Many college graduates find themselves in full-time jobs making more money than they have previously ever earned. But students may not consider the taxes they’ll have taken out of their paychecks or the higher cost of living in a new city. For graduates who have taken out student loans, they’ll also need to factor in their loan payments when planning their future spending.
This is where a personal financial advisor may be beneficial to recent graduates as they plan and prepare for their lives and careers after college. U.S. News and World Report provides helpful tips for finding a personal financial advisor and determining how much can be saved.
For graduates who can’t afford a financial advisor, there is another option. They can plan an extensive budget that carefully designates how money should be allocated to address existing debts (student loans, credit cards, etc.), living expenses (rent, food, entertainment), and how much to save each month.

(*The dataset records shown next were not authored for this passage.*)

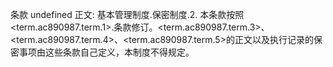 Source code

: 条款 undefined 正文:
基本管理制度.保密制度.2. 本条款按照<term.ac890987.term.1>.条款修订。<term.ac890987.term.3>、<term.ac890987.term.4>、<term.ac890987.term.5>的正文以及执行记录的保密事项由这些条款自己定义，本制度不得规定。
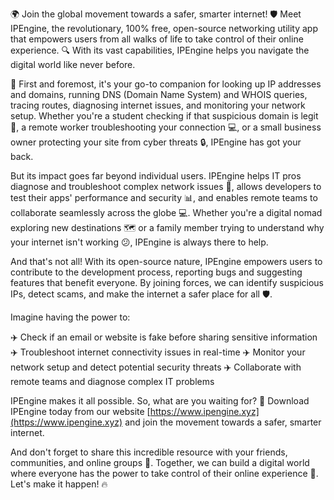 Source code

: 🌍 Join the global movement towards a safer, smarter internet! 🛡️ Meet IPEngine, the revolutionary, 100% free, open-source networking utility app that empowers users from all walks of life to take control of their online experience. 🔍 With its vast capabilities, IPEngine helps you navigate the digital world like never before.

📡 First and foremost, it's your go-to companion for looking up IP addresses and domains, running DNS (Domain Name System) and WHOIS queries, tracing routes, diagnosing internet issues, and monitoring your network setup. Whether you're a student checking if that suspicious domain is legit 🤔, a remote worker troubleshooting your connection 💻, or a small business owner protecting your site from cyber threats 🔒, IPEngine has got your back.

But its impact goes far beyond individual users. IPEngine helps IT pros diagnose and troubleshoot complex network issues 🚀, allows developers to test their apps' performance and security 📊, and enables remote teams to collaborate seamlessly across the globe 💻. Whether you're a digital nomad exploring new destinations 🗺️ or a family member trying to understand why your internet isn't working 😕, IPEngine is always there to help.

And that's not all! With its open-source nature, IPEngine empowers users to contribute to the development process, reporting bugs and suggesting features that benefit everyone. By joining forces, we can identify suspicious IPs, detect scams, and make the internet a safer place for all 🛡️.

Imagine having the power to:

✈️ Check if an email or website is fake before sharing sensitive information
✈️ Troubleshoot internet connectivity issues in real-time
✈️ Monitor your network setup and detect potential security threats
✈️ Collaborate with remote teams and diagnose complex IT problems

IPEngine makes it all possible. So, what are you waiting for? 🚀 Download IPEngine today from our website [https://www.ipengine.xyz](https://www.ipengine.xyz) and join the movement towards a safer, smarter internet.

And don't forget to share this incredible resource with your friends, communities, and online groups 👫. Together, we can build a digital world where everyone has the power to take control of their online experience 🌟. Let's make it happen! 🔥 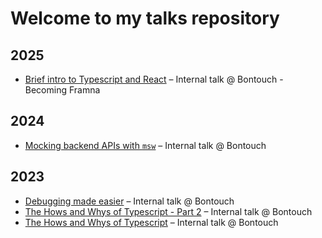 # Welcome to my talks repository

## 2025

* [Brief intro to Typescript and React](https://github.com/perenstrom/talks/tree/main/2025-01-14-ts-react-intro) – Internal talk @ Bontouch - Becoming Framna

## 2024

* [Mocking backend APIs with `msw`](https://github.com/perenstrom/talks/tree/main/2024-04-10-msw) – Internal talk @ Bontouch

## 2023
* [Debugging made easier](https://github.com/perenstrom/talks/tree/main/2023-10-25-debugging) – Internal talk @ Bontouch
* [The Hows and Whys of Typescript - Part 2](https://github.com/perenstrom/talks/tree/main/2023-04-12-typescript-2) – Internal talk @ Bontouch
* [The Hows and Whys of Typescript](https://github.com/perenstrom/talks/tree/main/2023-03-29-typescript) – Internal talk @ Bontouch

There are financial management tools that can help graduates save and grow their money. Nerdwallet provides a helpful list of saving account options as well as resources for those who are interested in investing. Graduates with full-time jobs may be able to enroll in their company’s 401k or retirement savings program, which enable participants to save money for the future and potentially receive matching contributions from the employer.
Achieve and Maintain Financial Independence
A college education is expensive. It can be very difficult for students to pay for their education while also maintaining other financial responsibilities. However, there are tips, tools and resources that can help students maintain a healthy financial profile throughout college and beyond.